Rewriting 195 Million Stories of Childhood Malnutrition. By Hannah Rubenstein

Via: IPS News.

In a vast field, a sinewy, dark-skinned man bends at the waist, slicing stalks of wheat with a small machete. In a village, a mother gently places her infant son, slung in a piece of blue fabric, onto a vegetable scale housed in a makeshift clinic.

On the ground, three pairs of nimble hands sort through a pile of turnips in silence. Two girls walk to school. A baby cries. A mother laughs.

These images are intercut with startling statistics: 48 percent of Bengali children under five are malnourished. One-third of the country’s child morality is a direct result of severe malnourishment. Malnourished mothers give birth to malnourished children. The cycle continues.
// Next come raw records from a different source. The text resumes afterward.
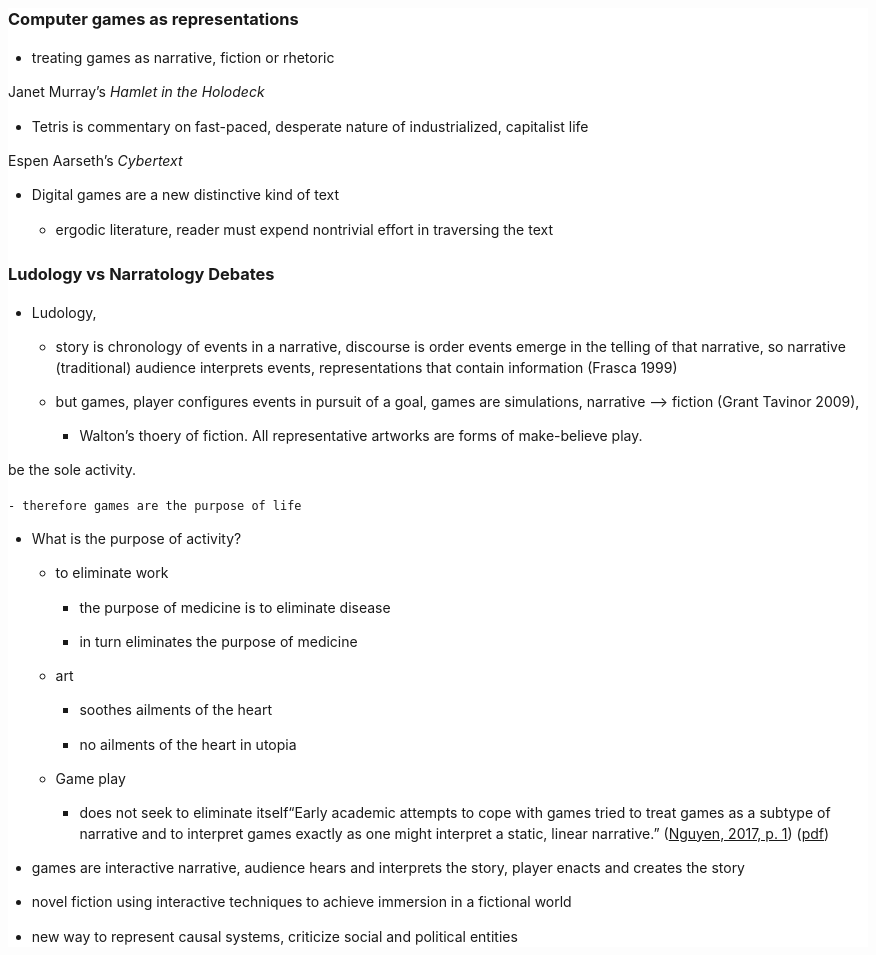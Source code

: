 
### Computer games as representations

- treating games as narrative, fiction or rhetoric


Janet Murray’s *Hamlet in the Holodeck*

- Tetris is commentary on fast-paced, desperate nature of industrialized, capitalist life


Espen Aarseth’s *Cybertext*

- Digital games are a new distinctive kind of text

    - ergodic literature, reader must expend nontrivial effort in traversing the text


### Ludology vs Narratology Debates

- Ludology,

    - story is chronology of events in a narrative, discourse is order events emerge in the telling of that narrative, so narrative (traditional) audience interprets events, representations that contain information (Frasca 1999)

    - but games, player configures events in pursuit of a goal, games are simulations, narrative --> fiction (Grant Tavinor 2009),

        - Walton’s thoery of fiction. All representative artworks are forms of make-believe play.

 be the sole activity.

    - therefore games are the purpose of life

- What is the purpose of activity?

    - to eliminate work

        - the purpose of medicine is to eliminate disease

        - in turn eliminates the purpose of medicine

    - art

        - soothes ailments of the heart

        - no ailments of the heart in utopia

    - Game play

        - does not seek to eliminate itself“Early academic attempts to cope with games tried to treat games as a subtype of narrative and to interpret games exactly as one might interpret a static, linear narrative.” ([Nguyen, 2017, p. 1](zotero://select/groups/2202160/items/8SZFENUU)) ([pdf](zotero://open-pdf/groups/2202160/items/YJDXNEB6?page=1&annotation=GKQ8EVJV))

- games are interactive narrative, audience hears and interprets the story, player enacts and creates the story

- novel fiction using interactive techniques to achieve immersion in a fictional world

- new way to represent causal systems, criticize social and political entities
The short documentary, entitled “Bangladesh: Terrifying Normalcy”, is the work of award-winning photojournalist Ron Haviv. Haviv spent two weeks on the Bengali island of Bhola documenting severe acute malnutrition (SAM) in mothers and children caused by a combination of food insecurity, rapid climate change and poverty.

“Bangladesh” is one of seven works that comprise the multimedia exhibit “Starved for Attention: The Crisis of Childhood Malnutrition”, on display in Brooklyn’s VII Gallery in DUMBO until Jul. 2.

Starved for Attention” is presented by Doctors Without Borders/Médecins Sans Frontières (MSF) and the VII Photo Agency, of which Haviv is a co-founder. In addition to Haviv, VII photojournalists Marcus Bleasdale, Jessica Dimmock, Antonin Kratochvil, Franco Pagetti, Stephanie Sinclair, and John Stanmeyer travelled to malnutrition “hotspots” worldwide to document the crisis.

Each documentary work presents a glimpse into the lives of those affected by malnutrition, from displaced persons camps in the Democratic Republic of Congo to fish markets in Burkina Faso.

The exhibit is one element of a campaign to combat childhood malnutrition, a global phenomenon that affects over 195 million children under the age of five, 90 percent of whom live in sub-Saharan Africa and South Asia.

MSF’s campaign urges the public to sign an online petition supporting the end of what the organisation terms “substandard” food aid donated to impoverished countries through international donors and humanitarian contributions. The majority of the donations are cereal-based fortified flours that do not meet basic nutritional standards for infants and young children, according to MSF nutrition expert Dr. Susan Shepherd.

“Much more attention is paid to the food of cattle and pets,” Shepherd told more than 500 attendees of a panel discussion that accompanied the exhibit launch on Wednesday. She urged the international community to “give the children what they need, not what is left over. Treat the young children of developing countries the same way you would treat your own children.”

Panel member Biraj Patnaik, principal adviser to the Commissioners of the Supreme Court in India’s Right to Food Case, explained that the public needs to increase pressure on governments in order to affect change. Malnutrition continues to be passed down from generation to generation. Without public outcry, the cycle will continue.

“Children everywhere are children. They all need the same kind of food,” he said. “We will need to spend more – but it’s an investment for the future.”

Haviv, a member of the discussion panel, explained that recognising the common humanity between children of all nations is the primary goal of the exhibit. Its purpose is to present the subject of malnutrition in a new way.

“Whenever we talk about hunger or malnutrition in terms of images, people go straight to images that they’ve seen, such as those from Niger, Ethiopia, or Somalia,” Haviv told IPS. “And those are certainly important and dramatic images. But they’re usually a very emaciated child near death.”

“There are 195 million stories of people suffering from malnutrition, which is obviously much greater than emergency famines in terms of numbers,” he explained. “These are people that are all around us… I think that it’s something that a lot of people who aren’t hungry don’t think about.”

By replacing cliché images of malnutrition with images that portray the daily experiences of individuals and families worldwide, “Starved for Attention” aims to “put a face on the staggering statistic”, Haviv told IPS.

“It’s an enormous number,” he said. “The individual stories that we tell, from different countries and different people, make it a much more personal, human experience.”

MSF and VII believe that by humanising the issue, the public will be motivated to take action. “The hope is that these voices and photographs will push people to sign the petition,” Haviv said.

There are millions of stories of childhood malnutrition, the campaign asserts; “It’s time to re-write the story.” By visiting the VII Gallery exhibit, watching the documentary videos online, or signing the petition, “Starved for Attention” provides a variety of ways for the public to spread awareness of the global crisis of malnutrition. The hope is to provide children everywhere with the “attention” they deserve.